## Exercise details
Gather each line of the entries below that includes "tags".

Items from a dataset
########

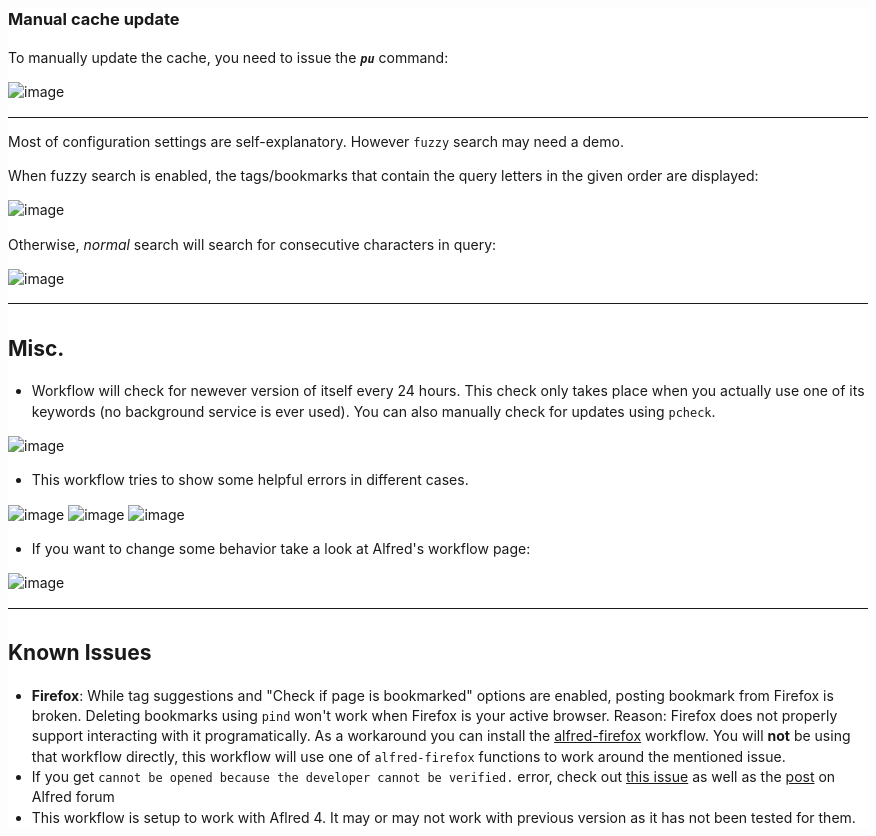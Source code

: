 ### Manual cache update<a name="cache_update"></a>

To manually update the cache, you need to issue the ***`pu`*** command:

![image](./res/images/update.png)

---

Most of configuration settings are self-explanatory. However `fuzzy` search may need a demo.

When fuzzy search is enabled, the tags/bookmarks that contain the query letters in the given order are displayed:

  ![image](./res/images/fuzzy-search-tags.png)

  Otherwise, _normal_ search will search for consecutive characters in query:

  ![image](./res/images/non-fuzzy-search-tags.png)

---

## Misc.<a name="misc"></a>
- Workflow will check for newever version of itself every 24 hours. This check only takes place when you actually use one of its keywords (no background service is ever used). You can also manually check for updates using `pcheck`.

![image](./res/images/upgrade_available.png)

- This workflow tries to show some helpful errors in different cases.

![image](./res/images/error-1.png)
![image](./res/images/error-2.png)
![image](./res/images/error-3.png)

- If you want to change some behavior take a look at Alfred's workflow page:

![image](./res/images/workflow-screenshot.png)

---

## Known Issues<a name="known_issues"></a>
- **Firefox**: While tag suggestions and "Check if page is bookmarked" options are enabled, posting bookmark from Firefox is broken. Deleting bookmarks using `pind` won't work when Firefox is your active browser. Reason: Firefox does not properly support interacting with it programatically. As a workaround you can install the [alfred-firefox](https://github.com/deanishe/alfred-firefox) workflow. You will **not** be using that workflow directly, this workflow will use one of `alfred-firefox` functions to work around the mentioned issue.
- If you get `cannot be opened because the developer cannot be verified.` error, check out [this issue](https://github.com/spamwax/alfred-pinboard-rs/issues/120) as well as the [post](https://www.alfredforum.com/topic/13824-workflow-fail-with-developer-cannot-be-verified-errors-in-catalina/?do=findComment&comment=72101) on Alfred forum
- This workflow is setup to work with Aflred 4. It may or may not work with previous version as it has not been tested for them.
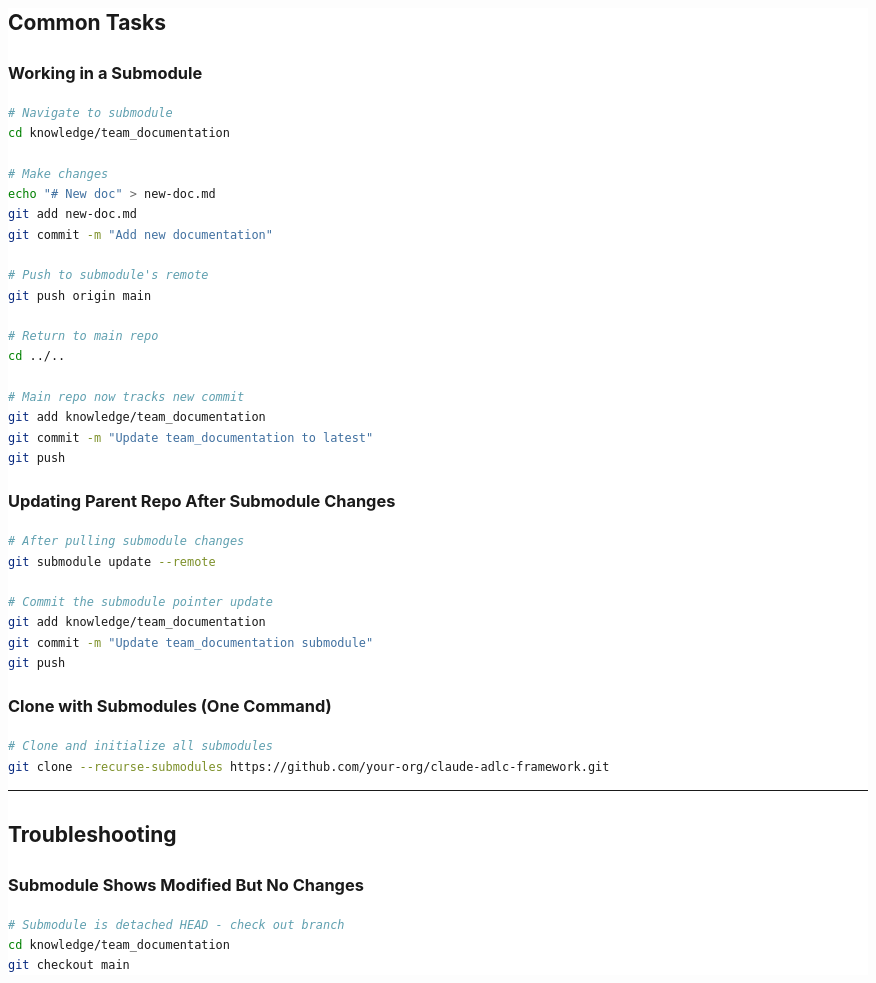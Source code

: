 
## Common Tasks

### Working in a Submodule

```bash
# Navigate to submodule
cd knowledge/team_documentation

# Make changes
echo "# New doc" > new-doc.md
git add new-doc.md
git commit -m "Add new documentation"

# Push to submodule's remote
git push origin main

# Return to main repo
cd ../..

# Main repo now tracks new commit
git add knowledge/team_documentation
git commit -m "Update team_documentation to latest"
git push
```

### Updating Parent Repo After Submodule Changes

```bash
# After pulling submodule changes
git submodule update --remote

# Commit the submodule pointer update
git add knowledge/team_documentation
git commit -m "Update team_documentation submodule"
git push
```

### Clone with Submodules (One Command)

```bash
# Clone and initialize all submodules
git clone --recurse-submodules https://github.com/your-org/claude-adlc-framework.git
```

---

## Troubleshooting

### Submodule Shows Modified But No Changes

```bash
# Submodule is detached HEAD - check out branch
cd knowledge/team_documentation
git checkout main
```
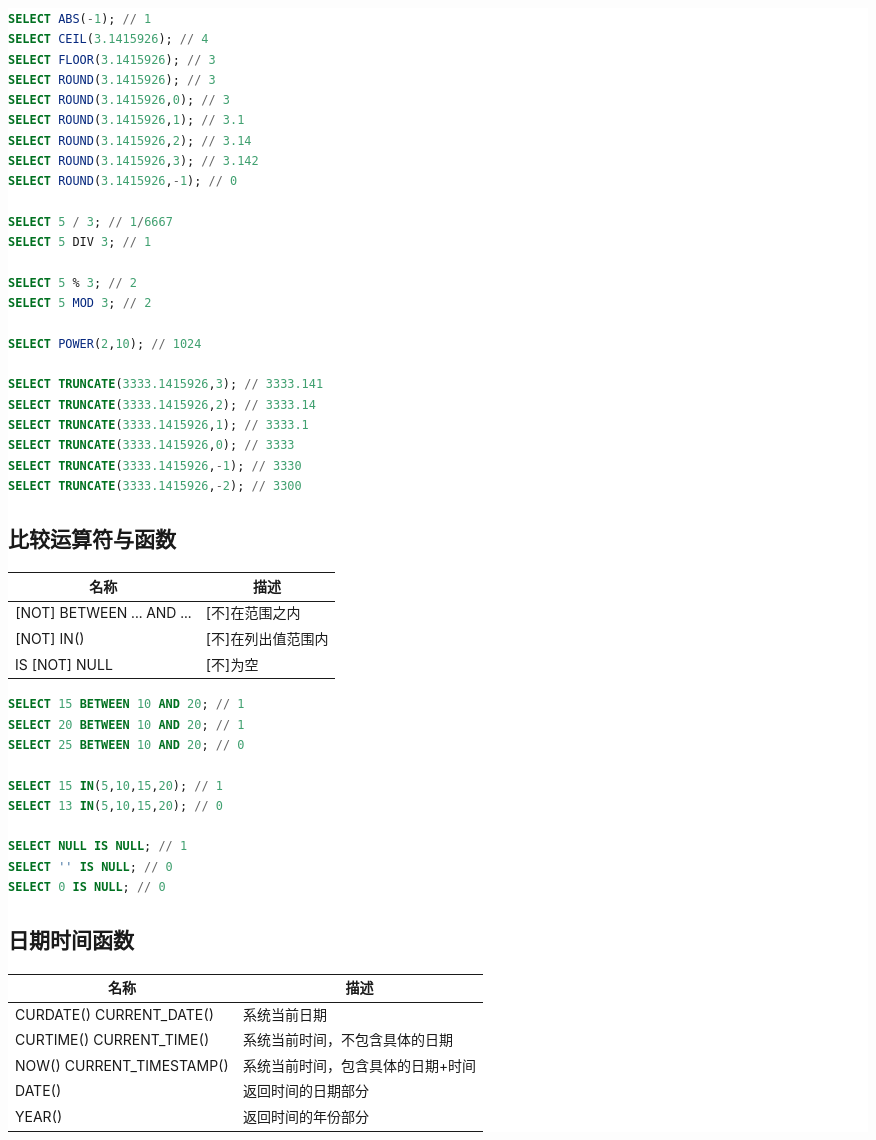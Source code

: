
 ```sql
SELECT ABS(-1); // 1
SELECT CEIL(3.1415926); // 4
SELECT FLOOR(3.1415926); // 3
SELECT ROUND(3.1415926); // 3
SELECT ROUND(3.1415926,0); // 3
SELECT ROUND(3.1415926,1); // 3.1
SELECT ROUND(3.1415926,2); // 3.14
SELECT ROUND(3.1415926,3); // 3.142
SELECT ROUND(3.1415926,-1); // 0

SELECT 5 / 3; // 1/6667
SELECT 5 DIV 3; // 1

SELECT 5 % 3; // 2
SELECT 5 MOD 3; // 2

SELECT POWER(2,10); // 1024

SELECT TRUNCATE(3333.1415926,3); // 3333.141
SELECT TRUNCATE(3333.1415926,2); // 3333.14
SELECT TRUNCATE(3333.1415926,1); // 3333.1
SELECT TRUNCATE(3333.1415926,0); // 3333
SELECT TRUNCATE(3333.1415926,-1); // 3330
SELECT TRUNCATE(3333.1415926,-2); // 3300
```

## 比较运算符与函数
|名称|描述|
|-|-|
|[NOT] BETWEEN ... AND ...|[不]在范围之内|
|[NOT] IN()|[不]在列出值范围内|
|IS [NOT] NULL|[不]为空|

```sql
SELECT 15 BETWEEN 10 AND 20; // 1
SELECT 20 BETWEEN 10 AND 20; // 1
SELECT 25 BETWEEN 10 AND 20; // 0

SELECT 15 IN(5,10,15,20); // 1
SELECT 13 IN(5,10,15,20); // 0

SELECT NULL IS NULL; // 1
SELECT '' IS NULL; // 0
SELECT 0 IS NULL; // 0
```

## 日期时间函数
|名称|描述|
|-|-|
|CURDATE() CURRENT_DATE()|系统当前日期|
|CURTIME() CURRENT_TIME()|系统当前时间，不包含具体的日期|
|NOW() CURRENT_TIMESTAMP()|系统当前时间，包含具体的日期+时间|
|DATE()|返回时间的日期部分|
|YEAR()|返回时间的年份部分|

########

## Response to the task
When fuzzy search is enabled, the tags/bookmarks that contain the query letters in the given order are displayed:
  ![image](./res/images/fuzzy-search-tags.png)
  ![image](./res/images/non-fuzzy-search-tags.png)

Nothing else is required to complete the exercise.